“the people we meet at the wrong time are actually just the wrong people.”
“You never meet the right people at the wrong time…The right people don’t make you hmm and haw about whether or not you want to be with them; you just know.”
“You don’t worry about fitting them into your complicated schedule, because they become a part of that schedule.”
And I think most importantly,
“The truth is, when we pass someone up because the timing is wrong, what we are really saying is that we don’t care to spend our time on that person. There will never be a magical time when everything falls into place and fixes all our broken relationships. But there may someday be a person who makes the issue of timing irrelevant.
Because when someone is right for us, we make the time to let them into our lives. And that kind of timing is always right.”

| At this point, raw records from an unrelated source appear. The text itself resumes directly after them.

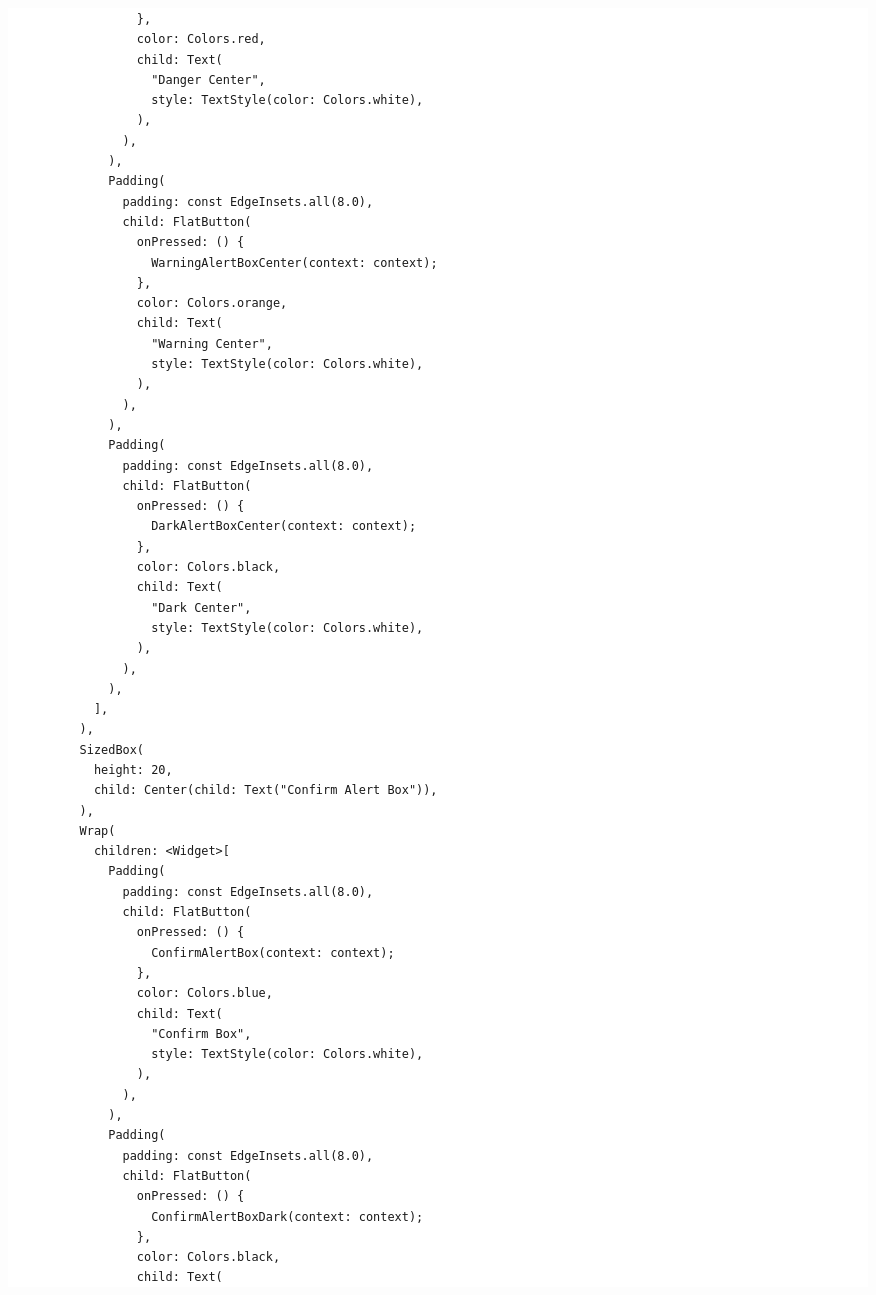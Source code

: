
 ```
                  },
                  color: Colors.red,
                  child: Text(
                    "Danger Center",
                    style: TextStyle(color: Colors.white),
                  ),
                ),
              ),
              Padding(
                padding: const EdgeInsets.all(8.0),
                child: FlatButton(
                  onPressed: () {
                    WarningAlertBoxCenter(context: context);
                  },
                  color: Colors.orange,
                  child: Text(
                    "Warning Center",
                    style: TextStyle(color: Colors.white),
                  ),
                ),
              ),
              Padding(
                padding: const EdgeInsets.all(8.0),
                child: FlatButton(
                  onPressed: () {
                    DarkAlertBoxCenter(context: context);
                  },
                  color: Colors.black,
                  child: Text(
                    "Dark Center",
                    style: TextStyle(color: Colors.white),
                  ),
                ),
              ),
            ],
          ),
          SizedBox(
            height: 20,
            child: Center(child: Text("Confirm Alert Box")),
          ),
          Wrap(
            children: <Widget>[
              Padding(
                padding: const EdgeInsets.all(8.0),
                child: FlatButton(
                  onPressed: () {
                    ConfirmAlertBox(context: context);
                  },
                  color: Colors.blue,
                  child: Text(
                    "Confirm Box",
                    style: TextStyle(color: Colors.white),
                  ),
                ),
              ),
              Padding(
                padding: const EdgeInsets.all(8.0),
                child: FlatButton(
                  onPressed: () {
                    ConfirmAlertBoxDark(context: context);
                  },
                  color: Colors.black,
                  child: Text(
```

I’ve experienced that before, the phenomenon, the privilege of meeting the right person. We had to discontinue our relationship unfortunately, but she was the right person for me during the time we were together. I hope I was hers too.
Now, I’m experiencing this phenomenon, meeting someone at the wrong time. So, I’m quite glad that I came across this article by Heidi Priebe (again) from a Tumblr post that showed up on my Twitter feed (the wonders of social media and the Internet). While reading it, I found that the truths that Priebe listed and expounded on were quite harsh for my taste, probably because I’m still hung up over how I hurt someone who has been wonderful to me until I pushed her over the edge (metaphorically of course).
But Priebe’s writing are my consolation, my reminder, and my hope to heal, to recover, to move on. Just being able to go back to being friends with her will the best thing that I can wish for. That always seems to be the case. But that will take time, that needs time, we both need time. And in the midst of this time though, I need to pick myself up and find myself again.